WHAT THIS TASK INVOLVES:
The job is to find each line of the records below that includes the word "तरपद" and copy it.

········

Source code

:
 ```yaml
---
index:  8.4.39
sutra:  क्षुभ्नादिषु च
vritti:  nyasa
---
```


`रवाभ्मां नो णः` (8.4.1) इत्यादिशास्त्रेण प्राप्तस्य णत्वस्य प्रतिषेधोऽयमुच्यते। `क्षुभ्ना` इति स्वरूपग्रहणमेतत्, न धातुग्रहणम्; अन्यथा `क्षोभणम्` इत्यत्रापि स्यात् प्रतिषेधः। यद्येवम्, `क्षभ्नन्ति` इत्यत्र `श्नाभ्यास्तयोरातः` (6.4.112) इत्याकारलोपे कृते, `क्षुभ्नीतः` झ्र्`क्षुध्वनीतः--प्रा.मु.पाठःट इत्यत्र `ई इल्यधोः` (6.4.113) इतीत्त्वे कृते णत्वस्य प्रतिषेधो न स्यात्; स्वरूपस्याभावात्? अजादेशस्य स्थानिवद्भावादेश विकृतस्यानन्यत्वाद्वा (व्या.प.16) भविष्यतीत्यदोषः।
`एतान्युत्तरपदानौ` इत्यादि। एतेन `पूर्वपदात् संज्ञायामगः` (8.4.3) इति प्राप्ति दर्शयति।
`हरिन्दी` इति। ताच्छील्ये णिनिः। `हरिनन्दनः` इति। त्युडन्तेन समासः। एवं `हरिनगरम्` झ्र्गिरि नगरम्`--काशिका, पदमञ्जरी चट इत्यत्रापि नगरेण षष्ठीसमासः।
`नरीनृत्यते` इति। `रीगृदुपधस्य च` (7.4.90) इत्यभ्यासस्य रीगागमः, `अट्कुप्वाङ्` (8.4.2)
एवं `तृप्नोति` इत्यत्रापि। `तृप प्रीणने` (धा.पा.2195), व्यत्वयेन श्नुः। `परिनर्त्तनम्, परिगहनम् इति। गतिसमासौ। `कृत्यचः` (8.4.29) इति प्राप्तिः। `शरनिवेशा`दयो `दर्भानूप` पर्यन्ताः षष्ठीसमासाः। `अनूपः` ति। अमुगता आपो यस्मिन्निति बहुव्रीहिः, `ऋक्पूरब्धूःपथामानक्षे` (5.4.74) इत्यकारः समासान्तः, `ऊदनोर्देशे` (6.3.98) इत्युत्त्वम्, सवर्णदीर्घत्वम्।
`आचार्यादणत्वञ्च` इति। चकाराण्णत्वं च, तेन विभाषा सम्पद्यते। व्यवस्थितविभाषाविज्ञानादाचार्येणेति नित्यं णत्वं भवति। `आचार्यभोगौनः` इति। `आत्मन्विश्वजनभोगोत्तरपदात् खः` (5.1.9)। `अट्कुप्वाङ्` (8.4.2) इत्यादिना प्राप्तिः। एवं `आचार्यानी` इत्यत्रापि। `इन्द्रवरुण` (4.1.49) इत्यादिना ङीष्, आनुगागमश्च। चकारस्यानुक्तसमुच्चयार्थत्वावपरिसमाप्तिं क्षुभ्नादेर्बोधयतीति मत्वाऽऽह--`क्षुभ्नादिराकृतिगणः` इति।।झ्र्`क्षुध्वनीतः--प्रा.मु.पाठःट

········

FINISHED EXERCISE:
`एतान्युत्तरपदानौ` इत्यादि। एतेन `पूर्वपदात् संज्ञायामगः` (8.4.3) इति प्राप्ति दर्शयति।
`आचार्यादणत्वञ्च` इति। चकाराण्णत्वं च, तेन विभाषा सम्पद्यते। व्यवस्थितविभाषाविज्ञानादाचार्येणेति नित्यं णत्वं भवति। `आचार्यभोगौनः` इति। `आत्मन्विश्वजनभोगोत्तरपदात् खः` (5.1.9)। `अट्कुप्वाङ्` (8.4.2) इत्यादिना प्राप्तिः। एवं `आचार्यानी` इत्यत्रापि। `इन्द्रवरुण` (4.1.49) इत्यादिना ङीष्, आनुगागमश्च। चकारस्यानुक्तसमुच्चयार्थत्वावपरिसमाप्तिं क्षुभ्नादेर्बोधयतीति मत्वाऽऽह--`क्षुभ्नादिराकृतिगणः` इति।।झ्र्`क्षुध्वनीतः--प्रा.मु.पाठःट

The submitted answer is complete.